Includes a training notebook (training.ipynb) and a FastAPI app (app.py) backed by players_22.csv.
TL;DR#
What this is: A sports analytics project that lets users build a player profile and find similar FIFA 22 players based on seven comparable attributes.
What this isn’t: A production scouting platform. Results are useful but would benefit from additional filters and features.
Stack: Python, pandas, scikit-learn, FastAPI.
Problem Statement#
Let users build a player profile from attributes they care about, then surface similar real players from the dataset. That similarity layer can support further use cases — team formation ideas, recruitment comparisons, or game-like player discovery.
Dataset#
- Source: Kaggle — FIFA 22 player data
- Selection: Multiple datasets were evaluated for completeness and fit; FIFA 22 was chosen for a simulation-game-like experience accessible to a general audience
- Earlier exploration: Data from fbref and Transfermarkt was considered, but scraping added complexity without matching the intended UX
Data Cleaning and Preprocessing#
- Removed missing and inconsistent entries
- Normalized and standardized numerical values
- Handled outliers and imbalanced data where needed
- Mapped detailed position codes into broader roles (
attacker,midfielder,defender); goalkeepers are excluded from similarity search
Feature Selection#
Seven features drive comparison:
| Feature | Dataset column |
|---|---|
| Position | player_positions |
| Speed | pace |
| Passing | passing |
| Dribbling | dribbling |
| Defense | defending |
| Physic | physic |
| Shooting | shooting |
These were chosen because they directly influence player comparison and are easy for a general user to fill in.
Encoding and Similarity#
One-hot encoding for position — preserves category uniqueness without implying order between positions.
MinMax scaling for numerical attributes before combining feature vectors.

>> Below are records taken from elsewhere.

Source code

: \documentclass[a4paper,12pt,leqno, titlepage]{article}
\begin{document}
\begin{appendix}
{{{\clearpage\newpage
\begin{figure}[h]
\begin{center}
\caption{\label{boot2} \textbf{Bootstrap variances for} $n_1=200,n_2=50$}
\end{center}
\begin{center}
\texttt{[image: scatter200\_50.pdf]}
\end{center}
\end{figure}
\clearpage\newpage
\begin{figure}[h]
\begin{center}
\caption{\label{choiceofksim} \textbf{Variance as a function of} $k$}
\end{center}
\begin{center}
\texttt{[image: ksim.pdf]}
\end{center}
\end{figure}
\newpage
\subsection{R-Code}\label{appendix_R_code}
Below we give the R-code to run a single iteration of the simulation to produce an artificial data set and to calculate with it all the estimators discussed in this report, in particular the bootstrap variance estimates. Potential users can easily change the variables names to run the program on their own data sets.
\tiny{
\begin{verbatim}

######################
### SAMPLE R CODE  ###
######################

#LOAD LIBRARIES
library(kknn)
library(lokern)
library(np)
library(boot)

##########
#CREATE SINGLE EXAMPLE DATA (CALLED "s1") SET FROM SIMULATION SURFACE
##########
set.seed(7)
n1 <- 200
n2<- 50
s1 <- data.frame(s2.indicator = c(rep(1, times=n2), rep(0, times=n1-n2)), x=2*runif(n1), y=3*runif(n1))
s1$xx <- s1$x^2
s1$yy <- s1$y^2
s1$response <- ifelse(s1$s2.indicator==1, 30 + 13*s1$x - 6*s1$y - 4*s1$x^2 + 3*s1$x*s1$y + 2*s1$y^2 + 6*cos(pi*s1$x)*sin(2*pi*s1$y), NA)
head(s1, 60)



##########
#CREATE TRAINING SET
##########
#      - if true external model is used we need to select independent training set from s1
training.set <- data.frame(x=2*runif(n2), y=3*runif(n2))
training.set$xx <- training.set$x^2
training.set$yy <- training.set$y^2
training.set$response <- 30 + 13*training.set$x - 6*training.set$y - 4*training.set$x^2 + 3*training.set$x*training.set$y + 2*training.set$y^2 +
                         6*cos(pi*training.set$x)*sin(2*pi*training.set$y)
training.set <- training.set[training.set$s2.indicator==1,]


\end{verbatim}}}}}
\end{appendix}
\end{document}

Cosine similarity to rank players:
- Measures orientation rather than magnitude
- Works well with high-dimensional sparse data
- Reduces skew from differing feature scales
API#
The FastAPI app loads players_22.csv, builds a similarity matrix at startup, and exposes:
POST /find_similar_players/Request body:
{
"player_positions": "midfielder",
"speed": 75,
"physic": 70,
"defense": 65,
"dribbling": 80,
"shooting": 72,
"passing": 85
}Response:
{
"similar_players": ["Player A", "Player B", "Player C"]
}Returns the top 3 closest matches by cosine similarity.
Project Files#
| File | Purpose |
|---|---|
app.py | FastAPI service for similarity queries |
training.ipynb | Exploratory analysis and model development |
players_22.csv | FIFA 22 player dataset |
Conclusion#
The project demonstrates cosine similarity for sports analytics — useful for team formation, recruitment comparison, and performance benchmarking.
Future work: Add more features and filters on top of similarity search to narrow results when raw matches are not specific enough.